Disease models are critical in drug research and development. Cell models, on the other hand, are overly simplified and cannot accurately represent overall physiology or provide much information on drug metabolism in vivo. Animal models, such as mice, have cost and time constraints, limiting their use in high-throughput screening. Zebrafish, on the other hand, have several advantages, including rapid development and small, transparent bodies. Furthermore, between zebrafish and mammals, developmental signalling pathways and related genes are highly conserved. The mechanisms of bone development in vertebrates have been conserved throughout evolution. Wnt/-catenin, TGF-, and Hedgehog signalling are all important in osteoblast development. Lower vertebrate bone formation is similar to that of mammals, with endochondral and intramembranous ossification regulated by a variety of transcription factors and hormones. Osterix, runx2a/b, col10a1, and osteonectin, which are homologous to human bone formation regulators, are key regulators involved in zebrafish bone formation. Overall, these shared developmental characteristics provide a rationale for using zebrafish as a research model for diseases of the maturing skeleton, and possibly of the adult skeleton. Transgenic technology, which uses reporter genes inserted downstream of a tissue-specific promoter to produce fluorescence in specific organs, can be used to produce fluorescence in specific organs. In zebrafish, this technology has been used to study gene function at the molecular level as well as for drug screening.

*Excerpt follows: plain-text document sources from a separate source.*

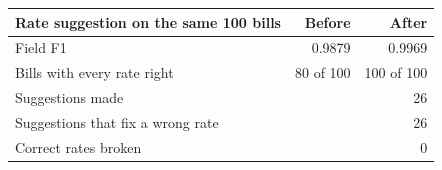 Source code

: \begin{tabular}{@{}lrr@{}}
\toprule
Rate suggestion on the same 100 bills & Before & After \\
\midrule
Field F1 & 0.9879 & 0.9969 \\
Bills with every rate right & 80 of 100 & 100 of 100 \\
Suggestions made & \multicolumn{2}{r}{26} \\
Suggestions that fix a wrong rate & \multicolumn{2}{r}{26} \\
Correct rates broken & \multicolumn{2}{r}{0} \\
\bottomrule
\end{tabular}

The imbalance between osteoclasts and osteoblasts is a common feature of OP. In GIOP zebrafish, gene expression analyses revealed that osterix, osteocalcin, and osteopontin were downregulated, while tracp was upregulated. This meant that osteoblast formation was suppressed while osteoclast formation was boosted. These findings support the canonical molecular mechanisms of GIOP. By increasing the expression of osteoblast-specific transcription factors, FE alleviated OP-like symptoms. Tracp, the osteoclast-related transcription factor, was unaffected. This implies that FE only has an effect on osteoblasts. It is more likely that FE promotes the growth of osteoblasts rather than inhibiting the formation of osteoclasts.
Because zebrafish have historically been used to better understand disease onset due to their fast-embryonic development properties, zebrafish ageing studies have only recently been conducted to model age-related diseases such as OA and OP. More research is needed to fully establish an OP-like phenotype in zebrafish, as it was previously determined in its teleost cousin medaka .The advantageous properties described in this review should be further exploited to aid in the development of OP drugs. Zebrafish respond appropriately to increased mechanical loading, with the cellular (transcriptional) response initiating increased bone formation and mineralization in the loaded bone elements, which are easily quantifiable. Because zebrafish and mammalian bone morphology differ (6), a pharmacological assay should concentrate on the complex tissue and osteoblast-osteoclast interactions that underpin OP pathology. Because traditional rodent and in vitro co-culture have limitations for large-scale drug discovery in a genetic context, zebrafish can serve as a primary testing platform, opening the door to work on gene specific compound discovery that has been identified as a risk factor in human genetic studies. Following primary safety testing, these identified compounds can be tested in mammalian OP models to see how they affect BMD, bone strength, and trabeculation. Exploiting these opportunities fully by using zebrafish as a primary screening model will open up exciting new avenues for performing pharmacogenetics on OP patients.